__WORK TO COMPLETE__. Which lines of the listing hold the string "configured"? Copy those lines.

::: DATA :::

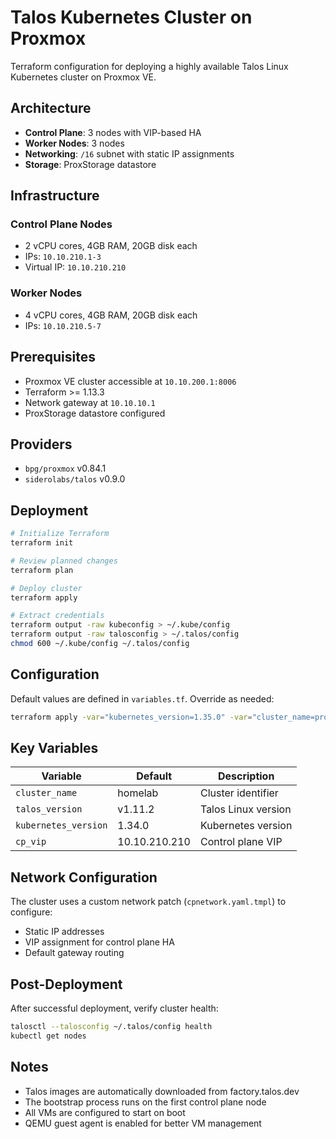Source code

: # Talos Kubernetes Cluster on Proxmox

Terraform configuration for deploying a highly available Talos Linux Kubernetes cluster on Proxmox VE.

## Architecture

- **Control Plane**: 3 nodes with VIP-based HA
- **Worker Nodes**: 3 nodes
- **Networking**: `/16` subnet with static IP assignments
- **Storage**: ProxStorage datastore

## Infrastructure

### Control Plane Nodes
- 2 vCPU cores, 4GB RAM, 20GB disk each
- IPs: `10.10.210.1-3`
- Virtual IP: `10.10.210.210`

### Worker Nodes
- 4 vCPU cores, 4GB RAM, 20GB disk each
- IPs: `10.10.210.5-7`

## Prerequisites

- Proxmox VE cluster accessible at `10.10.200.1:8006`
- Terraform >= 1.13.3
- Network gateway at `10.10.10.1`
- ProxStorage datastore configured

## Providers

- `bpg/proxmox` v0.84.1
- `siderolabs/talos` v0.9.0

## Deployment

```bash
# Initialize Terraform
terraform init

# Review planned changes
terraform plan

# Deploy cluster
terraform apply

# Extract credentials
terraform output -raw kubeconfig > ~/.kube/config
terraform output -raw talosconfig > ~/.talos/config
chmod 600 ~/.kube/config ~/.talos/config
```

## Configuration

Default values are defined in `variables.tf`. Override as needed:

```bash
terraform apply -var="kubernetes_version=1.35.0" -var="cluster_name=production"
```

## Key Variables

| Variable | Default | Description |
|----------|---------|-------------|
| `cluster_name` | homelab | Cluster identifier |
| `talos_version` | v1.11.2 | Talos Linux version |
| `kubernetes_version` | 1.34.0 | Kubernetes version |
| `cp_vip` | 10.10.210.210 | Control plane VIP |

## Network Configuration

The cluster uses a custom network patch (`cpnetwork.yaml.tmpl`) to configure:
- Static IP addresses
- VIP assignment for control plane HA
- Default gateway routing

## Post-Deployment

After successful deployment, verify cluster health:

```bash
talosctl --talosconfig ~/.talos/config health
kubectl get nodes
```

## Notes

- Talos images are automatically downloaded from factory.talos.dev
- The bootstrap process runs on the first control plane node
- All VMs are configured to start on boot
- QEMU guest agent is enabled for better VM management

:::

__WORKED SOLUTION__.
- ProxStorage datastore configured
- All VMs are configured to start on boot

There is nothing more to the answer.